On this fifteenth anniversary of the 9/11 attacks millions in the United States and the world reflect back on those terrible events, where we were, and how it affected each of us in our own unique ways–but sharing of course a familiar story. My own family certainly was not an exception.
If our experience can be summed into one word, I cannot find one more telling of how we avoided tragedy:
Luck
For me news of the events came forth in a telephone call from my mother asking me to turn on the television. She told me that one of the twin towers was hit by an aircraft and it was certainly a terrorist attack. I turned on the set and within five or so minutes of watching the live recording I saw one of the towers fall. I’ve seen horrific events in my life but this sight was one of the most unsettling I experienced–thinking in my mind that I probably witnessed the murder of perhaps a thousand people at that moment.

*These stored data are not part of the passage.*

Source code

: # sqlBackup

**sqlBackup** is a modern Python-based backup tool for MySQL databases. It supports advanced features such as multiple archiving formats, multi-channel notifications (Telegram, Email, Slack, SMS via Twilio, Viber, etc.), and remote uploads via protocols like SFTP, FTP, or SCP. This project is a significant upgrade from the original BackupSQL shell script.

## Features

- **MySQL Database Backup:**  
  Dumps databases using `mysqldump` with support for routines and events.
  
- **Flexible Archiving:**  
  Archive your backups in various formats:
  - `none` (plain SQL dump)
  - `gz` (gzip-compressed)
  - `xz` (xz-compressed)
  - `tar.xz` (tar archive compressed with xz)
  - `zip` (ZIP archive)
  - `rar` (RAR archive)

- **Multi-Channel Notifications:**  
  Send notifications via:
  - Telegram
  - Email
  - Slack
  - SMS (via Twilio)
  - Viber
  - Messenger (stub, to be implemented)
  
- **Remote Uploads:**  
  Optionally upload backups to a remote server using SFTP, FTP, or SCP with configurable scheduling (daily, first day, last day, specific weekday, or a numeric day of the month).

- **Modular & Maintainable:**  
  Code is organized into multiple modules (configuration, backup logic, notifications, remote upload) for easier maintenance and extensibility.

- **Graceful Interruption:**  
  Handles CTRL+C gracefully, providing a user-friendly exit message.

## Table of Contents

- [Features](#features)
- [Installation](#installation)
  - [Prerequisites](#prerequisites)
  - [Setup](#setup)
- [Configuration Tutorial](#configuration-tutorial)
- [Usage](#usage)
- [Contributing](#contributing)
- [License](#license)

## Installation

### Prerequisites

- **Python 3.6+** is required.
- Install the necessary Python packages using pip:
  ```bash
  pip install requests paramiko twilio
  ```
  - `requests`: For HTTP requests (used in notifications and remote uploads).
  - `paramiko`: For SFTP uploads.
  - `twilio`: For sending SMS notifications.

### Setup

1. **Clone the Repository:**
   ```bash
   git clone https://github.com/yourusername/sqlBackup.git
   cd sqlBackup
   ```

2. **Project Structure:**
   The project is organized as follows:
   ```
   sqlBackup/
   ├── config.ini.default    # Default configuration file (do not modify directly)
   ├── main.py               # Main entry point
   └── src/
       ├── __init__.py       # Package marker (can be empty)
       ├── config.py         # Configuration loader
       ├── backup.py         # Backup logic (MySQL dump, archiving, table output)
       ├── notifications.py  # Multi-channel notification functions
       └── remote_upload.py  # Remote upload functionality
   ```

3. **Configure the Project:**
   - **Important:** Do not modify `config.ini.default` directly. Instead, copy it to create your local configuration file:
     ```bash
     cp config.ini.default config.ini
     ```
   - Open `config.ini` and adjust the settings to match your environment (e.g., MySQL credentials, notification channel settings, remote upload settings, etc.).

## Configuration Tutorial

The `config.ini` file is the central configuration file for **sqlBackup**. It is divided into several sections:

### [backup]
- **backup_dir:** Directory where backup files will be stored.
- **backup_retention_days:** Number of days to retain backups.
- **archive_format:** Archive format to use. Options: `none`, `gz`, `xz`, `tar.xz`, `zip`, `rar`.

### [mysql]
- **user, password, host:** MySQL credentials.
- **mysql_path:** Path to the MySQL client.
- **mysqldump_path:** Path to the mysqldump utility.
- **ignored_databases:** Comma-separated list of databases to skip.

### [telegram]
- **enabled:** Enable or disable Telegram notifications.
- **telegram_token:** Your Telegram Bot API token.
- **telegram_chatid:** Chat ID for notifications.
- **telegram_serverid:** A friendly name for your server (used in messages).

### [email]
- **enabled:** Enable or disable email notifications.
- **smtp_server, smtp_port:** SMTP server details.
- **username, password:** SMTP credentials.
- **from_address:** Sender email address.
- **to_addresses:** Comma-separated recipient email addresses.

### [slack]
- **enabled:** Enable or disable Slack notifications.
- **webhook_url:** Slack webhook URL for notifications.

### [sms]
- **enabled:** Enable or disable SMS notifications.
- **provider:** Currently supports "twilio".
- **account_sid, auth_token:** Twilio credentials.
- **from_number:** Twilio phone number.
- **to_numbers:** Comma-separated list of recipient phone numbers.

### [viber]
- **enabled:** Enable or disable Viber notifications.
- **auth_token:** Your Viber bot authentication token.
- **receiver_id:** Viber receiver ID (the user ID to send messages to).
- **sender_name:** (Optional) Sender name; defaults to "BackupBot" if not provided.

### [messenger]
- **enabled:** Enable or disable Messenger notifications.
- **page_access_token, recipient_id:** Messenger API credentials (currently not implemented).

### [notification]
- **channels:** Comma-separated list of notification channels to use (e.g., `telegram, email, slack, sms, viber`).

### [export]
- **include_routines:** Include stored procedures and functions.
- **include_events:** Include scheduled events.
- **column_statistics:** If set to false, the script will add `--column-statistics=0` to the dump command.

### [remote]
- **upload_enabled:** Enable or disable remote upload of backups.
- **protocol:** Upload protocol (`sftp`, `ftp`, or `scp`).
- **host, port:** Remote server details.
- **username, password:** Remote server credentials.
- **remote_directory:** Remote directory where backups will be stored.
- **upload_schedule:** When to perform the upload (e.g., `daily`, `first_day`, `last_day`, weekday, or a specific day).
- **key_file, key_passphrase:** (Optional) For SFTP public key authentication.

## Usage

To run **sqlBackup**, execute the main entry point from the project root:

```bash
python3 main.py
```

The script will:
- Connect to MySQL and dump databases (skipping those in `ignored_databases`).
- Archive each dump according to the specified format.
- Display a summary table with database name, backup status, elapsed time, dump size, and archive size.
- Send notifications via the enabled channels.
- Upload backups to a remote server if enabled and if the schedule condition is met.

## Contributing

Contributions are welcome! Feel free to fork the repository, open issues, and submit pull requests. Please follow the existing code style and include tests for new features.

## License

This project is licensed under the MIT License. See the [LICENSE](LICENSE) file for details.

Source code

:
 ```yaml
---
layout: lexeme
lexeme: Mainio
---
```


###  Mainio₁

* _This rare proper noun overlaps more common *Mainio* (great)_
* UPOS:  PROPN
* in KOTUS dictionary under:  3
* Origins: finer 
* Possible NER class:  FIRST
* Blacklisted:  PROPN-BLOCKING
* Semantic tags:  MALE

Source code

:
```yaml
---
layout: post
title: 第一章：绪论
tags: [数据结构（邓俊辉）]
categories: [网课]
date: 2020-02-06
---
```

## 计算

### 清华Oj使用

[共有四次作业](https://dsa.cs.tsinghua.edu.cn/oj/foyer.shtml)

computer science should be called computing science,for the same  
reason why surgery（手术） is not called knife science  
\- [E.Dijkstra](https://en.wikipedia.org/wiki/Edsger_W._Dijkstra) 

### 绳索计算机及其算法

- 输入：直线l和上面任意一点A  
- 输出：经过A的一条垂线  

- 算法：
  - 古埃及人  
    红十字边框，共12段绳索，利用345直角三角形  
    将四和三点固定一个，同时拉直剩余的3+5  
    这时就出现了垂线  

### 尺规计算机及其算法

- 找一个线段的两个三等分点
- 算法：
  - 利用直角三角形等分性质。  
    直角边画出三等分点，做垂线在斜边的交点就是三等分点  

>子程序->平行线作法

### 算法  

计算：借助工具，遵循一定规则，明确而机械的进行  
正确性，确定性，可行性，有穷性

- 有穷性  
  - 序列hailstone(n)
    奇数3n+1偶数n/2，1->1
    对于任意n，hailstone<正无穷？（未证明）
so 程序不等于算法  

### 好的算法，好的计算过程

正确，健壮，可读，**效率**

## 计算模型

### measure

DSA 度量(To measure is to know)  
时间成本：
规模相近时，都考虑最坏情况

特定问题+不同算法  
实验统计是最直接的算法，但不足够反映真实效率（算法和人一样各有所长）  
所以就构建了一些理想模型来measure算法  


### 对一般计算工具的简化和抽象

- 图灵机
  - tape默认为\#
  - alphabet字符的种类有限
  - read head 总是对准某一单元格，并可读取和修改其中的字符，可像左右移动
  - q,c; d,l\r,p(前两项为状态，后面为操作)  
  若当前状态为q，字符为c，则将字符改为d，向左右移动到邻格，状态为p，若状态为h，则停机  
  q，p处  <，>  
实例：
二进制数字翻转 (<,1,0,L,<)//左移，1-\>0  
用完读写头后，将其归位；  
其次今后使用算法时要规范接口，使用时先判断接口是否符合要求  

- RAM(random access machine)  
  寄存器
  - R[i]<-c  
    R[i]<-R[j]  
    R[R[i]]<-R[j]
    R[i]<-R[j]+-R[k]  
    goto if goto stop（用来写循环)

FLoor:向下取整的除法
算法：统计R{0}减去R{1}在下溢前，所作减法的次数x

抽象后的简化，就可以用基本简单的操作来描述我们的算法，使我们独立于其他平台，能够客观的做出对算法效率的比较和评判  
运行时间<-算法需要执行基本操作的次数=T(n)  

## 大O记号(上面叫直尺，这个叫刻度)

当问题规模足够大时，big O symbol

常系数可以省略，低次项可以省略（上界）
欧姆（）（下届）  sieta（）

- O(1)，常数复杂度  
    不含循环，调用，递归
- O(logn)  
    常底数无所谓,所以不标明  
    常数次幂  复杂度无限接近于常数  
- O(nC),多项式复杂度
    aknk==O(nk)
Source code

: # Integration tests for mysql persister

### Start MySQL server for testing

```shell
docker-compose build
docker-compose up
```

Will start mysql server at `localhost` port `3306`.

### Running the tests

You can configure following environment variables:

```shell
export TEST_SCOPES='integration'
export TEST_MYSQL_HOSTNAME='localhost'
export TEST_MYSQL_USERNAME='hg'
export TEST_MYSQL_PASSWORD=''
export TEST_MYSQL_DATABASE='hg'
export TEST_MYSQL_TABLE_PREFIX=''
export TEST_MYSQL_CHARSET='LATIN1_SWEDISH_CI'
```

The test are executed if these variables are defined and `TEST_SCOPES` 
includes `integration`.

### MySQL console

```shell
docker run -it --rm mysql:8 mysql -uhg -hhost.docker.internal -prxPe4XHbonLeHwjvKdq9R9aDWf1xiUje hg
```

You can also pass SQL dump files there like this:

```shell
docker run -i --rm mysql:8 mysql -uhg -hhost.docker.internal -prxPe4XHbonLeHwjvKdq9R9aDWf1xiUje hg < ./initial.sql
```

We all are familiar with the particulars of the events affecting each of us in some way. I to this day will turn the channel if the towers’ collapse is shown.
As the events went by we later learned of the Pentagon attack. I thought of my Brother-in-Law who works there. My wife tried over the hours to contact him and her family to find out if he was still with us and uninjured. But so was everyone else as the phone lines were relentlessly unavailable.
Greatly fortunate to us about twelve hours later he finally was able to call us.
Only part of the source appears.